Look below for the line containing "Weekly WakaTime Activity**"; write out that line and each one after it to the end, exactly, and nothing else.

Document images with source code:
····················
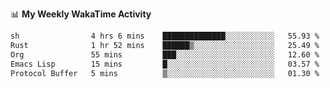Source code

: <!--
**stamp711/stamp711** is a ✨ _special_ ✨ repository because its `README.md` (this file) appears on your GitHub profile.

Here are some ideas to get you started:

- 🔭 I’m currently working on ...
- 🌱 I’m currently learning ...
- 👯 I’m looking to collaborate on ...
- 🤔 I’m looking for help with ...
- 💬 Ask me about ...
- 📫 How to reach me: ...
- 😄 Pronouns: ...
- ⚡ Fun fact: ...
-->

📊 **My Weekly WakaTime Activity**

<!--START_SECTION:waka-->

```txt
sh                4 hrs 6 mins    ██████████████░░░░░░░░░░░   55.93 %
Rust              1 hr 52 mins    ██████▒░░░░░░░░░░░░░░░░░░   25.49 %
Org               55 mins         ███░░░░░░░░░░░░░░░░░░░░░░   12.60 %
Emacs Lisp        15 mins         █░░░░░░░░░░░░░░░░░░░░░░░░   03.57 %
Protocol Buffer   5 mins          ▒░░░░░░░░░░░░░░░░░░░░░░░░   01.30 %
```

<!--END_SECTION:waka-->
····················
Task solution:
📊 **My Weekly WakaTime Activity**

<!--START_SECTION:waka-->

```txt
sh                4 hrs 6 mins    ██████████████░░░░░░░░░░░   55.93 %
Rust              1 hr 52 mins    ██████▒░░░░░░░░░░░░░░░░░░   25.49 %
Org               55 mins         ███░░░░░░░░░░░░░░░░░░░░░░   12.60 %
Emacs Lisp        15 mins         █░░░░░░░░░░░░░░░░░░░░░░░░   03.57 %
Protocol Buffer   5 mins          ▒░░░░░░░░░░░░░░░░░░░░░░░░   01.30 %
```

<!--END_SECTION:waka-->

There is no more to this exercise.